Wie aber wurde Fight Club zur gefeierten Hymne der Mannosphäre? Real Social Dynamics (RSD), eine kontroverse Gruppe von Pick-Up-Artists und Heimat des berüchtigten Julien Blanc, führte die Pick-up-Artist-Community erstmals Mitte der 2000er im Rahmen verschiedener Vorträgen an den Film heran, die unglücklichen Männern „Game" beibringen sollten. Die Gruppe hatte sogar einen Coach, der sich selbst mal Tyler Durden genannt hat. (Real Social Dynamics wollte das nicht kommentieren.)

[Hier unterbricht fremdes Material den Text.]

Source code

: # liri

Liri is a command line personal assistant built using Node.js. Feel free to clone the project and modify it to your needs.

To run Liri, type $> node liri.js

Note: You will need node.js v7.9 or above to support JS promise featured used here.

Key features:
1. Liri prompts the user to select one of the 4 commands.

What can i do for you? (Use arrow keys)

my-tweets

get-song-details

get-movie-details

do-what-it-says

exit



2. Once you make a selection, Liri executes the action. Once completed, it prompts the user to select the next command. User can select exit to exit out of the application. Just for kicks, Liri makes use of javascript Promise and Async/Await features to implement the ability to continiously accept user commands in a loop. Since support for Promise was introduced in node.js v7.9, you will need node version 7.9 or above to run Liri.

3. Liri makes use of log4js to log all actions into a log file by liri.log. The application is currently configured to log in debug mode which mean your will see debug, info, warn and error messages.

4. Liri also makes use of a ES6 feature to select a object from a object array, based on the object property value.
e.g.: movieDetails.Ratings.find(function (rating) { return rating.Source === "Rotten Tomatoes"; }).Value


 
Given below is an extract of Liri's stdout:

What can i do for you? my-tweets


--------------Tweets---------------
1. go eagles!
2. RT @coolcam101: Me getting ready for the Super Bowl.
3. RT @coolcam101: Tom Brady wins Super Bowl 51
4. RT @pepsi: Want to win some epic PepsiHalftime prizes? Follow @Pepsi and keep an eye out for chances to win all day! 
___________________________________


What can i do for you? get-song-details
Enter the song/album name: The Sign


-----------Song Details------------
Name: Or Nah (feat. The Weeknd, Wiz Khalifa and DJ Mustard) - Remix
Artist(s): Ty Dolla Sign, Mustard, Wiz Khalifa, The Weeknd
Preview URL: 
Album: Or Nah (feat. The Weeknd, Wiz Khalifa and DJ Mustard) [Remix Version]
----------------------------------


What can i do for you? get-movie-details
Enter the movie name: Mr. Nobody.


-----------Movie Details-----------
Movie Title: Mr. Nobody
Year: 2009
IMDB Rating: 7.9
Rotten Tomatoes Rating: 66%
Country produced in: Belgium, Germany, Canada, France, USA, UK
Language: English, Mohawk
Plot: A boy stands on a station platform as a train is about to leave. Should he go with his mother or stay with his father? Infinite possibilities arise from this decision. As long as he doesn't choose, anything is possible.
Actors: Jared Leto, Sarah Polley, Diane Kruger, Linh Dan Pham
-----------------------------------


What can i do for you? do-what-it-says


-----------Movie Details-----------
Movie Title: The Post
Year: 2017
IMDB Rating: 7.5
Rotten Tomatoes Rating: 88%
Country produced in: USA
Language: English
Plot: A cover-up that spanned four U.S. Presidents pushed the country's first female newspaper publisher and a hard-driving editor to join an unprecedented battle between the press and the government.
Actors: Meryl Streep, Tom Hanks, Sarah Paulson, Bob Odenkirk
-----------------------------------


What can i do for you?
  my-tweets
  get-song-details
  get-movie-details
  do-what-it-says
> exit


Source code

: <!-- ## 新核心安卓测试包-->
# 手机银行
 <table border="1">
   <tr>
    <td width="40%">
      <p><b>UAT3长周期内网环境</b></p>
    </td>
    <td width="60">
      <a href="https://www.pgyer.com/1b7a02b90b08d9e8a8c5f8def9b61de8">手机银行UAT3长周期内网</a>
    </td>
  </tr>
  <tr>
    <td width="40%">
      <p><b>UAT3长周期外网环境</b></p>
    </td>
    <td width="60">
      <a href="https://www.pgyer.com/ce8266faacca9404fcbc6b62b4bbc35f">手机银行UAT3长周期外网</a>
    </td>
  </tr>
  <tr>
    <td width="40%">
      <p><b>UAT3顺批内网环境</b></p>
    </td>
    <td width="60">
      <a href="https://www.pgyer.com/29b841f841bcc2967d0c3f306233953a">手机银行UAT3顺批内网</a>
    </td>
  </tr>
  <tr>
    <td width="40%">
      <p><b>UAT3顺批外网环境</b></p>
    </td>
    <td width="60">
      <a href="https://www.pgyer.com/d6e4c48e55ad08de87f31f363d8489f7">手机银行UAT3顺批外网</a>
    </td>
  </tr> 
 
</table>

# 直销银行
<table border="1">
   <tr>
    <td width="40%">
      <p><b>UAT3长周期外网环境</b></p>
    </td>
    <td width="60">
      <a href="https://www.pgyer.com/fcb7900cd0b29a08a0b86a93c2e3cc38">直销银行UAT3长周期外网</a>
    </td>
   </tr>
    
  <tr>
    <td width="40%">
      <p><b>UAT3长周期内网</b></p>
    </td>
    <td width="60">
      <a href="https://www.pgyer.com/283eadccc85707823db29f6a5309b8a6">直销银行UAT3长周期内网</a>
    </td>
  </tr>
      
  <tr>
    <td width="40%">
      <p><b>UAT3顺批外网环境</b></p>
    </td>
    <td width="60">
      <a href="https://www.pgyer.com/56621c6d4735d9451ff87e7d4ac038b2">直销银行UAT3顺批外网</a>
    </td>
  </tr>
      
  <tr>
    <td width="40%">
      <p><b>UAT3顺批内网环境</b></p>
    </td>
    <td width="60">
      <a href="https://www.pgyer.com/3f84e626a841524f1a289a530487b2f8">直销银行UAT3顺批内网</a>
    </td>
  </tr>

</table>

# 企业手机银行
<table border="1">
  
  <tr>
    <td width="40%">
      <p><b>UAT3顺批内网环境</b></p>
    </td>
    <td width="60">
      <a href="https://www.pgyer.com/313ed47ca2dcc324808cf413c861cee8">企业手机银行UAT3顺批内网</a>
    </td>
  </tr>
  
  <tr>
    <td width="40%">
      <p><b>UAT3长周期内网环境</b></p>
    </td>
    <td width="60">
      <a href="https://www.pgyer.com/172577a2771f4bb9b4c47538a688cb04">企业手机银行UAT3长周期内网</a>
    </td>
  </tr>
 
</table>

Screenshot von YouTube aus dem Video „Fight Club (1/5) Movie CLIP - I Want You to Hit Me (1999) HD" von Movieclips

Gleichzeitig war Fight Club ein ständiges Diskussionethema in sogenannten „Verführungsforen"—„wenn auch nur aufgrund der schieren Anzahl an eifrigen Anhängern", erklärt ein Artikel auf der PUA-Webseite Girlchase. „Für die Anhänger waren die Foren ein Ort, an dem sie das Wort Gottes preisen konnten—nur dass die Worte nicht von Jesus kamen, sondern von ihrem eigenen Herr und Erlöser, Tyler Durden."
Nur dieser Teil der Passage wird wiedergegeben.